*** Records provided

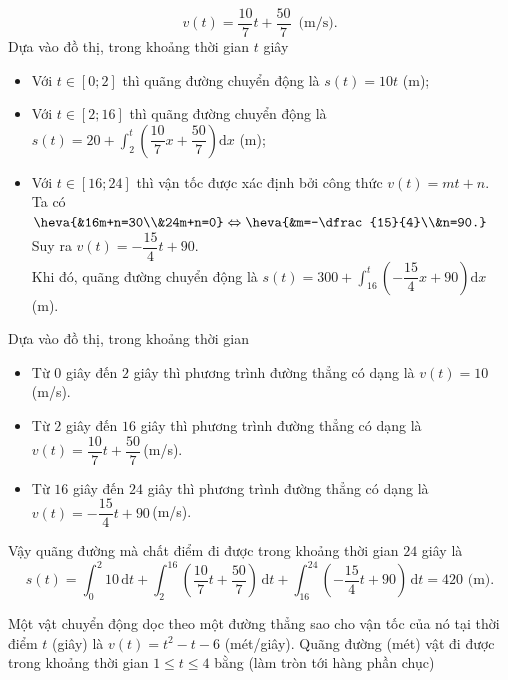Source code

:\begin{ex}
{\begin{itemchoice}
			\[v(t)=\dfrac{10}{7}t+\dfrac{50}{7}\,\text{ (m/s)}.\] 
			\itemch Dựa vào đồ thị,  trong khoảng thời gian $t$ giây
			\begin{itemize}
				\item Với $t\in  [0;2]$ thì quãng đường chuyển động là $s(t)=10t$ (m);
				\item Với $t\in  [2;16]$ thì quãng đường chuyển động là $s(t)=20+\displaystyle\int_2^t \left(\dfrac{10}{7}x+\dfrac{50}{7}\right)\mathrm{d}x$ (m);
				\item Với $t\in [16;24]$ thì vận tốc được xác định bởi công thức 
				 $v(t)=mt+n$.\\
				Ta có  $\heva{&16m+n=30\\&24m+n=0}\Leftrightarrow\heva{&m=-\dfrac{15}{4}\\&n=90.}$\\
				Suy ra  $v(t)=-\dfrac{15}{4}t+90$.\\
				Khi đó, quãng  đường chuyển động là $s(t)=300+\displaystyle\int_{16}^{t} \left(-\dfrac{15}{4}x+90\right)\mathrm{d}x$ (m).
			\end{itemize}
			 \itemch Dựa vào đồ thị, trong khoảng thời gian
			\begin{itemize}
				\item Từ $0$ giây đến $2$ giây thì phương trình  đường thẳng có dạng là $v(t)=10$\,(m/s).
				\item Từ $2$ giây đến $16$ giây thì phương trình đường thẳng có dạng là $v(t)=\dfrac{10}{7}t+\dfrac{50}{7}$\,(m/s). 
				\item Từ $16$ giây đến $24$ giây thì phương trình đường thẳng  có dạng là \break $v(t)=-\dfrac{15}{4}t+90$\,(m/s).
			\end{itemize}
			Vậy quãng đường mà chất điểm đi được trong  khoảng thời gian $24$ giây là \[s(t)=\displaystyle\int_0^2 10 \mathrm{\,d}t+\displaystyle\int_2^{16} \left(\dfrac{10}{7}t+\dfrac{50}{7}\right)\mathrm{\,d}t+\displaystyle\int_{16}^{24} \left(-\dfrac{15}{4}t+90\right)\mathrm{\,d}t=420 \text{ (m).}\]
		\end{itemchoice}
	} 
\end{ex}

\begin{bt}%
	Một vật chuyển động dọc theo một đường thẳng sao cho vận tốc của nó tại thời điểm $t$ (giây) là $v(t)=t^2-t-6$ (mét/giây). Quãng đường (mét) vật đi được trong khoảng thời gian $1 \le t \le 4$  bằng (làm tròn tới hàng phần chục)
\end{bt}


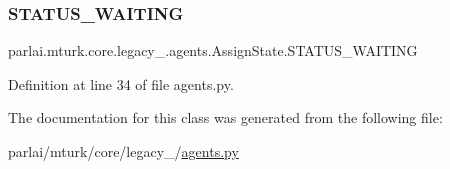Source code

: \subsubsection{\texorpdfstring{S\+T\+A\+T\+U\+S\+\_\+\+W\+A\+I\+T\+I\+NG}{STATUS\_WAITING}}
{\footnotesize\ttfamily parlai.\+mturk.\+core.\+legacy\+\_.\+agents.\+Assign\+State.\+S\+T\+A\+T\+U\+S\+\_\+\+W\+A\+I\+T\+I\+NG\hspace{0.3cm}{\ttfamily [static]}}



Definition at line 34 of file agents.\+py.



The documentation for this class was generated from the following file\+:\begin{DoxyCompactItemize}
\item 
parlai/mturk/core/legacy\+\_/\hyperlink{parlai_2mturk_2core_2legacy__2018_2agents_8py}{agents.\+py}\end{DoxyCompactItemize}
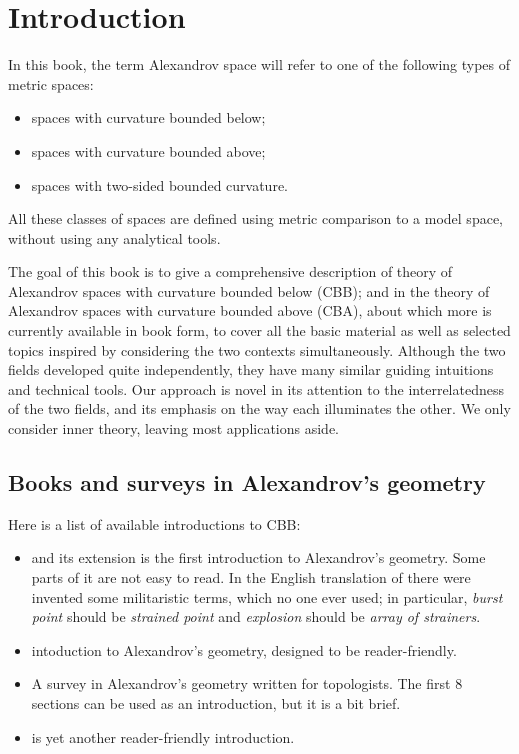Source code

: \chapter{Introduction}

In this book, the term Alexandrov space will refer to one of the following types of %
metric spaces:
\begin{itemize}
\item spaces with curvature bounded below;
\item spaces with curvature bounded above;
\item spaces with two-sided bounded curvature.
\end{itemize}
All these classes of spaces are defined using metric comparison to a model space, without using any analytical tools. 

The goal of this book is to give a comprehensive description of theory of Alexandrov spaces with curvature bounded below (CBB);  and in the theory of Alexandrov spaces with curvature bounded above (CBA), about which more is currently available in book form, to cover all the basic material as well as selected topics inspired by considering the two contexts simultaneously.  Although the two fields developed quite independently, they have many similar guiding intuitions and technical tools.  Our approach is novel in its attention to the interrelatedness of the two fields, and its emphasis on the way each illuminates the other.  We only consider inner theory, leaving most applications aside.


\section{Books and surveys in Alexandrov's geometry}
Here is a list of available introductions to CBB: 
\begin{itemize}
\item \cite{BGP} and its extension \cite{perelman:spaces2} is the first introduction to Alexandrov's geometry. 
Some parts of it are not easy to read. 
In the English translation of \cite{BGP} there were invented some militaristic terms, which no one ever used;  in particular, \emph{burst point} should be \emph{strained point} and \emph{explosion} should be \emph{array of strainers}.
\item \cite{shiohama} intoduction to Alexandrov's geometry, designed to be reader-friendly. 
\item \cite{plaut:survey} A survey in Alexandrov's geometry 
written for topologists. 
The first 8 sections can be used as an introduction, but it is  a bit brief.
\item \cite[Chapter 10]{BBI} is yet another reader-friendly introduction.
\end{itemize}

******

• **Action item**
Beginning at the line that contains "another reader-friendly introduction." and ending at the last line above, copy each line without any change.

• **Answer to this task**
\item \cite[Chapter 10]{BBI} is yet another reader-friendly introduction.
\end{itemize}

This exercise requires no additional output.